Description of the task:
Give back all the records below, unaltered.

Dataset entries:
----

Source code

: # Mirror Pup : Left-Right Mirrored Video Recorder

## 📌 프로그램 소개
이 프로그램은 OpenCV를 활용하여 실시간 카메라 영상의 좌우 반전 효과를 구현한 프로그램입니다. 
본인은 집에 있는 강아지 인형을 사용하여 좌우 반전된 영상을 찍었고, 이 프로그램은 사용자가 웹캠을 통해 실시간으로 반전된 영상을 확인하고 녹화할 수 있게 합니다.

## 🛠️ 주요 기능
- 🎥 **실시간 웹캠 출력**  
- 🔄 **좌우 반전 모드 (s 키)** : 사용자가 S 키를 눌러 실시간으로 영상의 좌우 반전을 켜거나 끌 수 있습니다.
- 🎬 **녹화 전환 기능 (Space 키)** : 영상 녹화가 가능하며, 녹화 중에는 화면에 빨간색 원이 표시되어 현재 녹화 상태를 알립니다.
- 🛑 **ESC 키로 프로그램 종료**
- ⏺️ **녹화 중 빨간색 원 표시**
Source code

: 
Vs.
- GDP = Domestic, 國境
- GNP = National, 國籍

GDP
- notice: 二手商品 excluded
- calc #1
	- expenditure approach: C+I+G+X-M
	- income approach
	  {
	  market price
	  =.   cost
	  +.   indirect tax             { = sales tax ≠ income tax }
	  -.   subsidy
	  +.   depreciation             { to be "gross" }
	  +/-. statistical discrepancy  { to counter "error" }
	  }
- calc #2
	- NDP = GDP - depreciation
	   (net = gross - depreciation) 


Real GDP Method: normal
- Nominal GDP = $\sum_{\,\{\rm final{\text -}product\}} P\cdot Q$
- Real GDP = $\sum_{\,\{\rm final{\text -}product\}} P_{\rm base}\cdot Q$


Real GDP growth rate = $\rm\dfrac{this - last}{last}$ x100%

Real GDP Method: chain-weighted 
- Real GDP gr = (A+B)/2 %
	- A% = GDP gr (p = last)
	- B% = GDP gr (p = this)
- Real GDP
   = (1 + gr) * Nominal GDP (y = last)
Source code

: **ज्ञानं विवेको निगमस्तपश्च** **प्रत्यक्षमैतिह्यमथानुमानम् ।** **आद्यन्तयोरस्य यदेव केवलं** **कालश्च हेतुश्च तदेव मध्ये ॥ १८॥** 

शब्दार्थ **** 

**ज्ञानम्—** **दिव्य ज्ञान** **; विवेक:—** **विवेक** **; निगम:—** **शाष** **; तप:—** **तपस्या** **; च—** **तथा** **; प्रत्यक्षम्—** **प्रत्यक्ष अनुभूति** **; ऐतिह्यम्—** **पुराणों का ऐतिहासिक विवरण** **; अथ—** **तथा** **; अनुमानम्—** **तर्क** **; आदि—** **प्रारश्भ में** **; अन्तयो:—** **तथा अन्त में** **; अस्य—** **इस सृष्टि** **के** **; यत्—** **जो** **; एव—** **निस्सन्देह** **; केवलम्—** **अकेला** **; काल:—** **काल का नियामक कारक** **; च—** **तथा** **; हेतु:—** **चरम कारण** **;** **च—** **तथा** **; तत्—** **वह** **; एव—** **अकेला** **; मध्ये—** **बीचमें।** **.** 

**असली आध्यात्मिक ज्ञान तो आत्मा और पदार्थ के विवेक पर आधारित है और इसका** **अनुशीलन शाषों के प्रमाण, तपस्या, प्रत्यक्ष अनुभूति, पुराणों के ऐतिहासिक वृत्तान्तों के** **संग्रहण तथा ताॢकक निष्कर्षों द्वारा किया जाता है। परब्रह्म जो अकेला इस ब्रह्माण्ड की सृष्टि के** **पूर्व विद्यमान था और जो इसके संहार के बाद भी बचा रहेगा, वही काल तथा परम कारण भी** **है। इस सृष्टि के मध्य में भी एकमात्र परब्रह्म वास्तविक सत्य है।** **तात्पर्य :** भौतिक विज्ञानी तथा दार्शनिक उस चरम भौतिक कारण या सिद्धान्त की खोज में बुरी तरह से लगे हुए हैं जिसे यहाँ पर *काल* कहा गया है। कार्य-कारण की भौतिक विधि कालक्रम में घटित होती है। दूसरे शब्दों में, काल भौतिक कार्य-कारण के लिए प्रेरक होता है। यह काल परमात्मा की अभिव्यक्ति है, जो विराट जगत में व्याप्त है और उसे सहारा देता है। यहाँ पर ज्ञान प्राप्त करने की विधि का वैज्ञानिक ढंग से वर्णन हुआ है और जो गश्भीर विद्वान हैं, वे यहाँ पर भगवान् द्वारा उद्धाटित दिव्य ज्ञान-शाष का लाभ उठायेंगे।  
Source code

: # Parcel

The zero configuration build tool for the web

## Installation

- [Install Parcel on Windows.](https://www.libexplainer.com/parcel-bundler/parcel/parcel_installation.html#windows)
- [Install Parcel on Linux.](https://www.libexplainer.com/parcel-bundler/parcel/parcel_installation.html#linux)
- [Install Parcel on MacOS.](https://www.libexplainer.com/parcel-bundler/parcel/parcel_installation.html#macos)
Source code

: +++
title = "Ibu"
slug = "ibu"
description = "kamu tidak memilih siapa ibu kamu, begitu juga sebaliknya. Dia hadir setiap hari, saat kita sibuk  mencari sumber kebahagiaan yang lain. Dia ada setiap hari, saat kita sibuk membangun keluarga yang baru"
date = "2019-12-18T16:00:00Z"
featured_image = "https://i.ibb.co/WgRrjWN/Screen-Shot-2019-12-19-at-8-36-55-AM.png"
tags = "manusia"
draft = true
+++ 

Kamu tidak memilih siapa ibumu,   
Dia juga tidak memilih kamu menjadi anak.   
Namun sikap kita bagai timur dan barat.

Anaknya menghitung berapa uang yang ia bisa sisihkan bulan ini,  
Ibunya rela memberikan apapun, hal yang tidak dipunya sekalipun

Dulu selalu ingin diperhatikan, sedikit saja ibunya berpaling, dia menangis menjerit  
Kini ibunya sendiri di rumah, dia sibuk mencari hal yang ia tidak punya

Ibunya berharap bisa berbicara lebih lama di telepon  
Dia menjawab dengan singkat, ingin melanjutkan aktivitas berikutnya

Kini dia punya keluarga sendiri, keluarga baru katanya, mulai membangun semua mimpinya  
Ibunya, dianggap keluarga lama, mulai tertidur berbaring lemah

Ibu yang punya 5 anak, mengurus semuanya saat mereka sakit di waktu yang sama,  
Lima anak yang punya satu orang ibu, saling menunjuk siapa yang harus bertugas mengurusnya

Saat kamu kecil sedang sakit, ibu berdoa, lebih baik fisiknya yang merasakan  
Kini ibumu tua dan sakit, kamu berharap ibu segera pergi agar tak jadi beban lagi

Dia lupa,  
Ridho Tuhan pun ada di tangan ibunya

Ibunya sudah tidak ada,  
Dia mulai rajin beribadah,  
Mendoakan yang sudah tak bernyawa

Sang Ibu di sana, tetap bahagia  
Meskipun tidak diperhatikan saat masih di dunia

----

Output of the task:
Source code

: # Mirror Pup : Left-Right Mirrored Video Recorder

## 📌 프로그램 소개
이 프로그램은 OpenCV를 활용하여 실시간 카메라 영상의 좌우 반전 효과를 구현한 프로그램입니다. 
본인은 집에 있는 강아지 인형을 사용하여 좌우 반전된 영상을 찍었고, 이 프로그램은 사용자가 웹캠을 통해 실시간으로 반전된 영상을 확인하고 녹화할 수 있게 합니다.

## 🛠️ 주요 기능
- 🎥 **실시간 웹캠 출력**  
- 🔄 **좌우 반전 모드 (s 키)** : 사용자가 S 키를 눌러 실시간으로 영상의 좌우 반전을 켜거나 끌 수 있습니다.
- 🎬 **녹화 전환 기능 (Space 키)** : 영상 녹화가 가능하며, 녹화 중에는 화면에 빨간색 원이 표시되어 현재 녹화 상태를 알립니다.
- 🛑 **ESC 키로 프로그램 종료**
- ⏺️ **녹화 중 빨간색 원 표시**
Source code

: 
Vs.
- GDP = Domestic, 國境
- GNP = National, 國籍

GDP
- notice: 二手商品 excluded
- calc #1
	- expenditure approach: C+I+G+X-M
	- income approach
	  {
	  market price
	  =.   cost
	  +.   indirect tax             { = sales tax ≠ income tax }
	  -.   subsidy
	  +.   depreciation             { to be "gross" }
	  +/-. statistical discrepancy  { to counter "error" }
	  }
- calc #2
	- NDP = GDP - depreciation
	   (net = gross - depreciation) 


Real GDP Method: normal
- Nominal GDP = $\sum_{\,\{\rm final{\text -}product\}} P\cdot Q$
- Real GDP = $\sum_{\,\{\rm final{\text -}product\}} P_{\rm base}\cdot Q$


Real GDP growth rate = $\rm\dfrac{this - last}{last}$ x100%

Real GDP Method: chain-weighted 
- Real GDP gr = (A+B)/2 %
	- A% = GDP gr (p = last)
	- B% = GDP gr (p = this)
- Real GDP
   = (1 + gr) * Nominal GDP (y = last)
Source code

: **ज्ञानं विवेको निगमस्तपश्च** **प्रत्यक्षमैतिह्यमथानुमानम् ।** **आद्यन्तयोरस्य यदेव केवलं** **कालश्च हेतुश्च तदेव मध्ये ॥ १८॥** 

शब्दार्थ **** 

**ज्ञानम्—** **दिव्य ज्ञान** **; विवेक:—** **विवेक** **; निगम:—** **शाष** **; तप:—** **तपस्या** **; च—** **तथा** **; प्रत्यक्षम्—** **प्रत्यक्ष अनुभूति** **; ऐतिह्यम्—** **पुराणों का ऐतिहासिक विवरण** **; अथ—** **तथा** **; अनुमानम्—** **तर्क** **; आदि—** **प्रारश्भ में** **; अन्तयो:—** **तथा अन्त में** **; अस्य—** **इस सृष्टि** **के** **; यत्—** **जो** **; एव—** **निस्सन्देह** **; केवलम्—** **अकेला** **; काल:—** **काल का नियामक कारक** **; च—** **तथा** **; हेतु:—** **चरम कारण** **;** **च—** **तथा** **; तत्—** **वह** **; एव—** **अकेला** **; मध्ये—** **बीचमें।** **.** 

**असली आध्यात्मिक ज्ञान तो आत्मा और पदार्थ के विवेक पर आधारित है और इसका** **अनुशीलन शाषों के प्रमाण, तपस्या, प्रत्यक्ष अनुभूति, पुराणों के ऐतिहासिक वृत्तान्तों के** **संग्रहण तथा ताॢकक निष्कर्षों द्वारा किया जाता है। परब्रह्म जो अकेला इस ब्रह्माण्ड की सृष्टि के** **पूर्व विद्यमान था और जो इसके संहार के बाद भी बचा रहेगा, वही काल तथा परम कारण भी** **है। इस सृष्टि के मध्य में भी एकमात्र परब्रह्म वास्तविक सत्य है।** **तात्पर्य :** भौतिक विज्ञानी तथा दार्शनिक उस चरम भौतिक कारण या सिद्धान्त की खोज में बुरी तरह से लगे हुए हैं जिसे यहाँ पर *काल* कहा गया है। कार्य-कारण की भौतिक विधि कालक्रम में घटित होती है। दूसरे शब्दों में, काल भौतिक कार्य-कारण के लिए प्रेरक होता है। यह काल परमात्मा की अभिव्यक्ति है, जो विराट जगत में व्याप्त है और उसे सहारा देता है। यहाँ पर ज्ञान प्राप्त करने की विधि का वैज्ञानिक ढंग से वर्णन हुआ है और जो गश्भीर विद्वान हैं, वे यहाँ पर भगवान् द्वारा उद्धाटित दिव्य ज्ञान-शाष का लाभ उठायेंगे।  
Source code

: # Parcel

The zero configuration build tool for the web

## Installation

- [Install Parcel on Windows.](https://www.libexplainer.com/parcel-bundler/parcel/parcel_installation.html#windows)
- [Install Parcel on Linux.](https://www.libexplainer.com/parcel-bundler/parcel/parcel_installation.html#linux)
- [Install Parcel on MacOS.](https://www.libexplainer.com/parcel-bundler/parcel/parcel_installation.html#macos)
Source code

: +++
title = "Ibu"
slug = "ibu"
description = "kamu tidak memilih siapa ibu kamu, begitu juga sebaliknya. Dia hadir setiap hari, saat kita sibuk  mencari sumber kebahagiaan yang lain. Dia ada setiap hari, saat kita sibuk membangun keluarga yang baru"
date = "2019-12-18T16:00:00Z"
featured_image = "https://i.ibb.co/WgRrjWN/Screen-Shot-2019-12-19-at-8-36-55-AM.png"
tags = "manusia"
draft = true
+++ 

Kamu tidak memilih siapa ibumu,   
Dia juga tidak memilih kamu menjadi anak.   
Namun sikap kita bagai timur dan barat.

Anaknya menghitung berapa uang yang ia bisa sisihkan bulan ini,  
Ibunya rela memberikan apapun, hal yang tidak dipunya sekalipun

Dulu selalu ingin diperhatikan, sedikit saja ibunya berpaling, dia menangis menjerit  
Kini ibunya sendiri di rumah, dia sibuk mencari hal yang ia tidak punya

Ibunya berharap bisa berbicara lebih lama di telepon  
Dia menjawab dengan singkat, ingin melanjutkan aktivitas berikutnya

Kini dia punya keluarga sendiri, keluarga baru katanya, mulai membangun semua mimpinya  
Ibunya, dianggap keluarga lama, mulai tertidur berbaring lemah

Ibu yang punya 5 anak, mengurus semuanya saat mereka sakit di waktu yang sama,  
Lima anak yang punya satu orang ibu, saling menunjuk siapa yang harus bertugas mengurusnya

Saat kamu kecil sedang sakit, ibu berdoa, lebih baik fisiknya yang merasakan  
Kini ibumu tua dan sakit, kamu berharap ibu segera pergi agar tak jadi beban lagi

Dia lupa,  
Ridho Tuhan pun ada di tangan ibunya

Ibunya sudah tidak ada,  
Dia mulai rajin beribadah,  
Mendoakan yang sudah tak bernyawa

Sang Ibu di sana, tetap bahagia  
Meskipun tidak diperhatikan saat masih di dunia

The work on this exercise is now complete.